_WHAT YOU WILL DO:_
Find and copy each line in the material below where the string "ในคอล" occurs.
-- Opening Marker --
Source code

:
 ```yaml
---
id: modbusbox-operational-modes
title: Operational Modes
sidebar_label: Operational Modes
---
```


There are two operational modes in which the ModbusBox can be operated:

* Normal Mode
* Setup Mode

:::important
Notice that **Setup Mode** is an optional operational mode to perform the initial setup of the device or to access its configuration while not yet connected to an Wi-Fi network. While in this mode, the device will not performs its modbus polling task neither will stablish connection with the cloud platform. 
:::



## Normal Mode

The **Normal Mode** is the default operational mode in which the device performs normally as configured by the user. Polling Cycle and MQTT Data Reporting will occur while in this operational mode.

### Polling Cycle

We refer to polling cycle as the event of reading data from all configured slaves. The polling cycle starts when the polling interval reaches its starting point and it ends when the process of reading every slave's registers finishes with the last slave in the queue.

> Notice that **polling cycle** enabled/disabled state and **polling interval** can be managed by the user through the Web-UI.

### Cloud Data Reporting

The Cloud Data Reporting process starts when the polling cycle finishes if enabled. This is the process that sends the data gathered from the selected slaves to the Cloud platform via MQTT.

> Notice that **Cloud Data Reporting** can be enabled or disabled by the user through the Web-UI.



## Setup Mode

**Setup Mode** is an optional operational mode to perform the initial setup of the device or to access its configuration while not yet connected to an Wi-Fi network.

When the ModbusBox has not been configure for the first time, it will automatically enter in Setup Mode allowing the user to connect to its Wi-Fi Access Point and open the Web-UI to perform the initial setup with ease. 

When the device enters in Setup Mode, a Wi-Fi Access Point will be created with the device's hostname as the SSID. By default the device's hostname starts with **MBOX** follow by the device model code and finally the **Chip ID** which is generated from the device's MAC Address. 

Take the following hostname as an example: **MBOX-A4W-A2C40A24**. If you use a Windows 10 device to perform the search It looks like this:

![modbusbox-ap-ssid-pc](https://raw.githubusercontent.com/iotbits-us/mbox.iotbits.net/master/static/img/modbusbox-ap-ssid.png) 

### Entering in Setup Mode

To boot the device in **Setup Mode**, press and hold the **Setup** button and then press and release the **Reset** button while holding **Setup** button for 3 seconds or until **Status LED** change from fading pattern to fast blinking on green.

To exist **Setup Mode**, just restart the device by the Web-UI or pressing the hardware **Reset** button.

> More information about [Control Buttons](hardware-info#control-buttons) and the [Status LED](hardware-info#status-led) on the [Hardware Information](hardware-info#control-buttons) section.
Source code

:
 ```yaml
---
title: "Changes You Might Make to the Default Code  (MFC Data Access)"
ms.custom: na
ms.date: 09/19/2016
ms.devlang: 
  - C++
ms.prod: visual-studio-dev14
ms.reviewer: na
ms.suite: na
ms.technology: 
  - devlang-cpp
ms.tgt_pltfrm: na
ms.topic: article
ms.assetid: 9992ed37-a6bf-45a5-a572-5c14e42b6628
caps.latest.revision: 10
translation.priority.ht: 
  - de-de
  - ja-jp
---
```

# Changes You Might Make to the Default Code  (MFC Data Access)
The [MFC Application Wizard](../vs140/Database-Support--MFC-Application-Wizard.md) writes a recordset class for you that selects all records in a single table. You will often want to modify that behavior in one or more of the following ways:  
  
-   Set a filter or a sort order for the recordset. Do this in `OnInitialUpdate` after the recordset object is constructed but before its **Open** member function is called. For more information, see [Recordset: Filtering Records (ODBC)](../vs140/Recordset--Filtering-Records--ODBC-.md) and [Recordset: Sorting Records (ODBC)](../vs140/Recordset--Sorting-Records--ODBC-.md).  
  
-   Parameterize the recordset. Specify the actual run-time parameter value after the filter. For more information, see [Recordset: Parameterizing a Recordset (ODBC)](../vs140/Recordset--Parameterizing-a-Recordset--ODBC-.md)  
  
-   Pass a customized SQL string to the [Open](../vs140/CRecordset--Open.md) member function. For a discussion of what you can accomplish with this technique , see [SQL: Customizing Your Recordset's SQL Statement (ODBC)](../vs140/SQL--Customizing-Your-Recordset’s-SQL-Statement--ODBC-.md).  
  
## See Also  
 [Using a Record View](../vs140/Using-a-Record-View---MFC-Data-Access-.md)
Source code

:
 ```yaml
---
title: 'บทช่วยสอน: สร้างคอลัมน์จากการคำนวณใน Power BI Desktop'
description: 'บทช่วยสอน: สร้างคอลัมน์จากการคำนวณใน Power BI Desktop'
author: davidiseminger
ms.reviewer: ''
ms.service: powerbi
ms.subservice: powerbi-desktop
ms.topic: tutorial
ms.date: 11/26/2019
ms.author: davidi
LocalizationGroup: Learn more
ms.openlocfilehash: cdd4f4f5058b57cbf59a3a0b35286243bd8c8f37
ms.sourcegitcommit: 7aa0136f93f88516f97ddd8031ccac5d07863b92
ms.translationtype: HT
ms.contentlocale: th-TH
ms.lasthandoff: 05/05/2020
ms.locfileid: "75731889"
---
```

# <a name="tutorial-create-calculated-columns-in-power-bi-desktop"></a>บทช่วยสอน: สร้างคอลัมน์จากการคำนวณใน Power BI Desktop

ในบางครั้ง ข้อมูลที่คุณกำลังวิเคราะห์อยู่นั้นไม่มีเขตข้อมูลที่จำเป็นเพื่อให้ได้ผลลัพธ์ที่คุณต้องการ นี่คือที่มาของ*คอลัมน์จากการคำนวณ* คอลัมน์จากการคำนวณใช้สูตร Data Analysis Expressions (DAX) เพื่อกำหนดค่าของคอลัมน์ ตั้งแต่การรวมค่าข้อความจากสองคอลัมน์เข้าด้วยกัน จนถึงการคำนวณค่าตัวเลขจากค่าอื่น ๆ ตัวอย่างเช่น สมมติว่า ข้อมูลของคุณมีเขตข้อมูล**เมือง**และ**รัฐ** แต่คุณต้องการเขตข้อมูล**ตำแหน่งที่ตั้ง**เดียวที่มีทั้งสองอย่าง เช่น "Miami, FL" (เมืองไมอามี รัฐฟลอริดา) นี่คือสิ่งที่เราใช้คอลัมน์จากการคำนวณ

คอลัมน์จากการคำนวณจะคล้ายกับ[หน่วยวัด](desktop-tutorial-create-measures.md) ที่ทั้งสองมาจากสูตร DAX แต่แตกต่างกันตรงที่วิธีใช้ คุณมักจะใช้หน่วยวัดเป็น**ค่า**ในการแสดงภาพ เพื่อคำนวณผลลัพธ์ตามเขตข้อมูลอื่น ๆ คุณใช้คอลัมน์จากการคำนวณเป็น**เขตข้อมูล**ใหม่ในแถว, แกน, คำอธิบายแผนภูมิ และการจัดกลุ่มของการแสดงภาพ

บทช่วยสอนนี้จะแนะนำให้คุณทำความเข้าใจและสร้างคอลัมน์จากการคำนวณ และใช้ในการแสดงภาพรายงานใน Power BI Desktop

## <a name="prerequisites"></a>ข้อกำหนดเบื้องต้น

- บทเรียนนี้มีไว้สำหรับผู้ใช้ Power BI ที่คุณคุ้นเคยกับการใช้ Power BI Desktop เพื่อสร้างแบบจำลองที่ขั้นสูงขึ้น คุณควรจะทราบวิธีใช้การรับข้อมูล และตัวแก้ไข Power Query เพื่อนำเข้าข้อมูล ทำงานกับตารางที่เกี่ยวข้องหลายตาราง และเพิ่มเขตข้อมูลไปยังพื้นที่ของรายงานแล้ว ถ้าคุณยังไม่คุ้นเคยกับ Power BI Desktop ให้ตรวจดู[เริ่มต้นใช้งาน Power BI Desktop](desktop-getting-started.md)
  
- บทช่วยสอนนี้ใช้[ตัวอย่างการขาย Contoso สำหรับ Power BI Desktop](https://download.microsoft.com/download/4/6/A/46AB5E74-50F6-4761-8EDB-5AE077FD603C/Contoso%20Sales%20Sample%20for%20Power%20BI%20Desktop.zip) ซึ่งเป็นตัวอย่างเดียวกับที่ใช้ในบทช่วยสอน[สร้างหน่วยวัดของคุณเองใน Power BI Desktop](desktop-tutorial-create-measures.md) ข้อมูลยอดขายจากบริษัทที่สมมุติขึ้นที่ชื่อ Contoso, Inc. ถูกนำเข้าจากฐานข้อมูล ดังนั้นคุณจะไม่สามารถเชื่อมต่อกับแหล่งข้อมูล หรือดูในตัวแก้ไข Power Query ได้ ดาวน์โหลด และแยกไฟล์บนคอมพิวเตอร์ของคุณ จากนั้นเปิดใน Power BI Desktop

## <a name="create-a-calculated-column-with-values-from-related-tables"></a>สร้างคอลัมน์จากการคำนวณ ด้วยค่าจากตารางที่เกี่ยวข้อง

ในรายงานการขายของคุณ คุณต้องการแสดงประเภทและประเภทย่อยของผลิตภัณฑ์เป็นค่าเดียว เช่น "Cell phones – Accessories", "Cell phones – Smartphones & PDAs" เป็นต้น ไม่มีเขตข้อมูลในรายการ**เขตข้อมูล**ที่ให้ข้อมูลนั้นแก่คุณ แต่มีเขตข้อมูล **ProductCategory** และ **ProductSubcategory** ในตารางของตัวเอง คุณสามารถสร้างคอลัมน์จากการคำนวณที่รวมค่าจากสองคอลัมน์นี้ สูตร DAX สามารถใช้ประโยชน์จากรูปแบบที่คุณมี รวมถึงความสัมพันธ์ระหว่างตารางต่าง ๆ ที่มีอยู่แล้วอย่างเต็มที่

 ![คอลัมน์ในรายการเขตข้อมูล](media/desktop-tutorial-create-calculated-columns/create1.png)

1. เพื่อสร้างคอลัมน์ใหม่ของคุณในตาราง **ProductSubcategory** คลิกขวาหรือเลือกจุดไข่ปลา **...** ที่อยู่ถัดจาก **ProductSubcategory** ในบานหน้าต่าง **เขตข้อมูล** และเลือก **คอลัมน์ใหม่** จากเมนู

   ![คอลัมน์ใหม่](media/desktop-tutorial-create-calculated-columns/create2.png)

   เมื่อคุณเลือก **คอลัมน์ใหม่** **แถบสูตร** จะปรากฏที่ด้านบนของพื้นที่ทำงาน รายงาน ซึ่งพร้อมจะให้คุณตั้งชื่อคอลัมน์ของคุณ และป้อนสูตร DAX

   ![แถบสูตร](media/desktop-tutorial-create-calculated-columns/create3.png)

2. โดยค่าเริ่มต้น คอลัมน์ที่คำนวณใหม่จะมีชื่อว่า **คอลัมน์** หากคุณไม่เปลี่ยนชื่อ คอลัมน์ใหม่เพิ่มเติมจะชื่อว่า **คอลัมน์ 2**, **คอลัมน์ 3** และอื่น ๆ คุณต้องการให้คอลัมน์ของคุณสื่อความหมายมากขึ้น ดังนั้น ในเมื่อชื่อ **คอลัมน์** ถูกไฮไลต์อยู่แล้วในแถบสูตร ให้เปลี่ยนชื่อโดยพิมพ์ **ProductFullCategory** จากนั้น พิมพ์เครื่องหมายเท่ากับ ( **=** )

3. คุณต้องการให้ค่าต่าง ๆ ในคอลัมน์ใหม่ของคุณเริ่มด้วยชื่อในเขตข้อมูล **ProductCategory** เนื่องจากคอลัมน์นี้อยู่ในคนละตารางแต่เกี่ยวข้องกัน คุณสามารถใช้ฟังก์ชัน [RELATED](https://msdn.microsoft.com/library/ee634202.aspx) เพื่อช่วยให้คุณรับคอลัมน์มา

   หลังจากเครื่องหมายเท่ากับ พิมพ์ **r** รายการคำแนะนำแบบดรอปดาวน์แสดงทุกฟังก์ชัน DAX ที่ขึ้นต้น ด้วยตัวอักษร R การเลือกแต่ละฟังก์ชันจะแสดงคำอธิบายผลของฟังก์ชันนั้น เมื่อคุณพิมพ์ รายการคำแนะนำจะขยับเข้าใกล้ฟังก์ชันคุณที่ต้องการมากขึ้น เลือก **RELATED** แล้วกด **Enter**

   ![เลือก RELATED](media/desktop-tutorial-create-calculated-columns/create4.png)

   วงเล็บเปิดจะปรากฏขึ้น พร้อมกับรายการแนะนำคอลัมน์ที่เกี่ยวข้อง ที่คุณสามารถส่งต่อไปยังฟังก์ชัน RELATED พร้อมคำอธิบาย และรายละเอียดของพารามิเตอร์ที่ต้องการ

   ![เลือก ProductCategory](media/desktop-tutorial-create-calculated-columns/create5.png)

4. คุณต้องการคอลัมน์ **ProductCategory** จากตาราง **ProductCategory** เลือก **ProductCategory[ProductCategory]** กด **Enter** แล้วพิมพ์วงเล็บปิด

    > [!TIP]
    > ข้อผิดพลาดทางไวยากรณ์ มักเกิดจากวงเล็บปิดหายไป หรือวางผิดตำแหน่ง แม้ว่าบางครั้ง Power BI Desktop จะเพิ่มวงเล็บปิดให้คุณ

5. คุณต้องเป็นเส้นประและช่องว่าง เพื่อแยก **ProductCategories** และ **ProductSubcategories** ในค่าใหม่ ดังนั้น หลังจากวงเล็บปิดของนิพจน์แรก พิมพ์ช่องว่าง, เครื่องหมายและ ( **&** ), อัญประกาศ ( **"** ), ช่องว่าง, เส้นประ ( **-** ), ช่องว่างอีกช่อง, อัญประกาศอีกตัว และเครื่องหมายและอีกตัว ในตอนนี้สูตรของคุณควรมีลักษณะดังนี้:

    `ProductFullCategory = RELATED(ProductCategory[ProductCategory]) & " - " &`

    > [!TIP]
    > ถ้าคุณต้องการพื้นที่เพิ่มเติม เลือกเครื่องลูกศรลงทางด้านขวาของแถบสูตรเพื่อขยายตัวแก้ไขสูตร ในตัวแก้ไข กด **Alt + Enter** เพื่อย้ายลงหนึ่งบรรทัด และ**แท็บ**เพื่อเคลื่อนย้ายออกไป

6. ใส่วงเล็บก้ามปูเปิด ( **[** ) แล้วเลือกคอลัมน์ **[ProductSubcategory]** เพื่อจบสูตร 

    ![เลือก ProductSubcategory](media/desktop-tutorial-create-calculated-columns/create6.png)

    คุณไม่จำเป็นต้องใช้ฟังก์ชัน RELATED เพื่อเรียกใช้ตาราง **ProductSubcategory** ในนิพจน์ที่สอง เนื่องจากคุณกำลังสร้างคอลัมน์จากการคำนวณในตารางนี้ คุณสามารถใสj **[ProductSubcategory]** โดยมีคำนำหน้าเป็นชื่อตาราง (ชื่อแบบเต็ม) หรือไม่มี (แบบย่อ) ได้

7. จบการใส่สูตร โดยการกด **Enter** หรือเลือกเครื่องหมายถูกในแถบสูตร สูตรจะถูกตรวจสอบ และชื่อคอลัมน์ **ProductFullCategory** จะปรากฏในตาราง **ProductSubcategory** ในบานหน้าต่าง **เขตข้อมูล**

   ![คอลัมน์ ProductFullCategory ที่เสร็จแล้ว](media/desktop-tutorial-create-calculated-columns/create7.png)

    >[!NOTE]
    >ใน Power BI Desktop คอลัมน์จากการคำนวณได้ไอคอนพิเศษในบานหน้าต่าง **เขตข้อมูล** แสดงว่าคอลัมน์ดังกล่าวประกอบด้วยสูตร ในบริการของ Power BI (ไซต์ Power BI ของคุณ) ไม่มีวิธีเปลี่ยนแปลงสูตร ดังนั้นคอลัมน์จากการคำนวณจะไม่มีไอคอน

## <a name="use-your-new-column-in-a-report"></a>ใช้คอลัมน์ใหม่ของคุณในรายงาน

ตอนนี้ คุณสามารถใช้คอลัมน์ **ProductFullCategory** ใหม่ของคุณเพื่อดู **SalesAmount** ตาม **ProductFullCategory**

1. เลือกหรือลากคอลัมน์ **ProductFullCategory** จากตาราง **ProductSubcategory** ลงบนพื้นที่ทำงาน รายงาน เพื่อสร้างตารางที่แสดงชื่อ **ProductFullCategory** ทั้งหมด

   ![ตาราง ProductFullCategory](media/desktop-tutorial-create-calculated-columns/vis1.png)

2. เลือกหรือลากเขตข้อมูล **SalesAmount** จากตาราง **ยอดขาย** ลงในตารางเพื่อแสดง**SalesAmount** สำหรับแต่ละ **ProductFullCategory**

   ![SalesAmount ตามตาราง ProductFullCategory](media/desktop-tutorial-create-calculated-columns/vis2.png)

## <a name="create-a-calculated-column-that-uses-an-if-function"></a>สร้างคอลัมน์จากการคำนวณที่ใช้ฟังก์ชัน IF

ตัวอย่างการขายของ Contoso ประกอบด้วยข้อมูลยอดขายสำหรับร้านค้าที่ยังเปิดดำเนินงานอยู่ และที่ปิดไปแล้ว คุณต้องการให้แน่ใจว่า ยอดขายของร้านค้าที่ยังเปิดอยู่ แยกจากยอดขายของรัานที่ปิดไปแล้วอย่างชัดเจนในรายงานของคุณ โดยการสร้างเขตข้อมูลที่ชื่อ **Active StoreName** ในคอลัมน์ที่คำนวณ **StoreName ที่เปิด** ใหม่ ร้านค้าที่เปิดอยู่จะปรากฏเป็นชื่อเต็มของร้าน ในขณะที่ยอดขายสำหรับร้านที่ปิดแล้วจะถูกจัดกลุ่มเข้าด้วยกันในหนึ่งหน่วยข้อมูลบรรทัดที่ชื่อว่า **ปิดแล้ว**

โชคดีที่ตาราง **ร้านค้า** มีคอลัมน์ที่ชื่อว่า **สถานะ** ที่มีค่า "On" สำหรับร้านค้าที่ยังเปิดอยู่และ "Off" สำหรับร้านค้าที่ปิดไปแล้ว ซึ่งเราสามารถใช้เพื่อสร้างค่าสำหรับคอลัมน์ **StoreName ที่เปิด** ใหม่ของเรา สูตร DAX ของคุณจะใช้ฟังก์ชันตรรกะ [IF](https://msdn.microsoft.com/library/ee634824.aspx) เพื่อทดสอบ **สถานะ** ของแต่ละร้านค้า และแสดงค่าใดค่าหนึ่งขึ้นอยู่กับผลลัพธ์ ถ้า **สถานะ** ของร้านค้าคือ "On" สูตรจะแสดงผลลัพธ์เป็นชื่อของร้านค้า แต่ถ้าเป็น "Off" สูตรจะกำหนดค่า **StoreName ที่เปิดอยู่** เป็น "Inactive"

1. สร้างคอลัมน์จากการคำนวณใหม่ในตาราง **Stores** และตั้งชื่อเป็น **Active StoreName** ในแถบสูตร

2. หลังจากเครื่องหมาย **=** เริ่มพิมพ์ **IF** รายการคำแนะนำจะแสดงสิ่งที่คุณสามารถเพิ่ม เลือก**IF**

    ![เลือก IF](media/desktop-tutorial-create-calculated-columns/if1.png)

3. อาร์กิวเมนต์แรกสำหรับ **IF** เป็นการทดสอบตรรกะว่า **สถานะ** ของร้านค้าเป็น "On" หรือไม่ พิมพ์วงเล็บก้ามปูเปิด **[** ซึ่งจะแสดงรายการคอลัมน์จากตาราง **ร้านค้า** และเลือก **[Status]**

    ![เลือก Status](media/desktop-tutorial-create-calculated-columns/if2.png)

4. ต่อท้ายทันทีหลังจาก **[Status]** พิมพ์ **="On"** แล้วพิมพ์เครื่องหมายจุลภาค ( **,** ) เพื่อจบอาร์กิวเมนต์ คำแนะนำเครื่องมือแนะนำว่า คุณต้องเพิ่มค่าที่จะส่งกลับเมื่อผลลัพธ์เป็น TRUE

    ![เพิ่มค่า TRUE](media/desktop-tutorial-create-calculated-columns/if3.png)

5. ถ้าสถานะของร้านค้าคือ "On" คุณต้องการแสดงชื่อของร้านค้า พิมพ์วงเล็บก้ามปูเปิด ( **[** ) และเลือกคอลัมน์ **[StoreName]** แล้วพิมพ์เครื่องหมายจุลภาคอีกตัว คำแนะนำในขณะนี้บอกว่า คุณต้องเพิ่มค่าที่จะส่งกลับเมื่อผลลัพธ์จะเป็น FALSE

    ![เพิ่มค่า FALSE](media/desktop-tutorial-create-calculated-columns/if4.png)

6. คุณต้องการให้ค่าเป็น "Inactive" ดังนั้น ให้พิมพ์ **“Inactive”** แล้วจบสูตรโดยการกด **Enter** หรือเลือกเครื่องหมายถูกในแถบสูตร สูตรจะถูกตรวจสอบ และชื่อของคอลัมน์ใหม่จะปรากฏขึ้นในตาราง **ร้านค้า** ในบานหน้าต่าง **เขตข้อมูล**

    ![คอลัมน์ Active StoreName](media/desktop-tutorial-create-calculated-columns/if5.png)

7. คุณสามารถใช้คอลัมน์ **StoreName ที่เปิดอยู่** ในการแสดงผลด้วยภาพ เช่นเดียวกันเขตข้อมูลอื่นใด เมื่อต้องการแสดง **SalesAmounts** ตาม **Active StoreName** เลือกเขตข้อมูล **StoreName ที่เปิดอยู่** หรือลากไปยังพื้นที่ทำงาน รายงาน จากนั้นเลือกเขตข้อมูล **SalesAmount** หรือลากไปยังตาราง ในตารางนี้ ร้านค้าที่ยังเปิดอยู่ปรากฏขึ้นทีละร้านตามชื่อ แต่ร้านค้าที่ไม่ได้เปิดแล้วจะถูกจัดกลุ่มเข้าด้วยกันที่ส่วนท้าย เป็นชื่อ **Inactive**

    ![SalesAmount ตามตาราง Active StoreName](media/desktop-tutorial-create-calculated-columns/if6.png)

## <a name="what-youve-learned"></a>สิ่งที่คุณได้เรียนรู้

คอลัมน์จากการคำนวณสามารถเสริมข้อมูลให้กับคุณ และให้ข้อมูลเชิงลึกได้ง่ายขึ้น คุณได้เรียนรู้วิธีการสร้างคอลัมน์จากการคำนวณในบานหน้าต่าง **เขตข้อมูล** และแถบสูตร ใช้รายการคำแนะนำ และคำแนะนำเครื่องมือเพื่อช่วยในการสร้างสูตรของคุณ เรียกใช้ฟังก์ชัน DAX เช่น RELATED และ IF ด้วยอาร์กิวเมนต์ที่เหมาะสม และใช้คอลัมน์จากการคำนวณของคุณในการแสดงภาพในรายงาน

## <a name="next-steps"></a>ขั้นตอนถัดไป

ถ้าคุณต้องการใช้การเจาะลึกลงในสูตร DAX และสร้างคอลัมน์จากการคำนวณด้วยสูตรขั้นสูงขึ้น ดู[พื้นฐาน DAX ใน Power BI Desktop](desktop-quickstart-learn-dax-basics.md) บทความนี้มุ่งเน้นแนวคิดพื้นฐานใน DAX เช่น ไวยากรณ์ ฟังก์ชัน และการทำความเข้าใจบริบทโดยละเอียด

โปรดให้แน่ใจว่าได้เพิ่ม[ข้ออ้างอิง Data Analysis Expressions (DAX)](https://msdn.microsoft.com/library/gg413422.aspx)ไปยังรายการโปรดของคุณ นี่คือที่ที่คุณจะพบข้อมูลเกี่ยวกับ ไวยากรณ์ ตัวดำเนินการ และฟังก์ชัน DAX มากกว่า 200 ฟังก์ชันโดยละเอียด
-- Closing Marker --
_SOLVED EXERCISE:_
3. คุณต้องการให้ค่าต่าง ๆ ในคอลัมน์ใหม่ของคุณเริ่มด้วยชื่อในเขตข้อมูล **ProductCategory** เนื่องจากคอลัมน์นี้อยู่ในคนละตารางแต่เกี่ยวข้องกัน คุณสามารถใช้ฟังก์ชัน [RELATED](https://msdn.microsoft.com/library/ee634202.aspx) เพื่อช่วยให้คุณรับคอลัมน์มา
ตัวอย่างการขายของ Contoso ประกอบด้วยข้อมูลยอดขายสำหรับร้านค้าที่ยังเปิดดำเนินงานอยู่ และที่ปิดไปแล้ว คุณต้องการให้แน่ใจว่า ยอดขายของร้านค้าที่ยังเปิดอยู่ แยกจากยอดขายของรัานที่ปิดไปแล้วอย่างชัดเจนในรายงานของคุณ โดยการสร้างเขตข้อมูลที่ชื่อ **Active StoreName** ในคอลัมน์ที่คำนวณ **StoreName ที่เปิด** ใหม่ ร้านค้าที่เปิดอยู่จะปรากฏเป็นชื่อเต็มของร้าน ในขณะที่ยอดขายสำหรับร้านที่ปิดแล้วจะถูกจัดกลุ่มเข้าด้วยกันในหนึ่งหน่วยข้อมูลบรรทัดที่ชื่อว่า **ปิดแล้ว**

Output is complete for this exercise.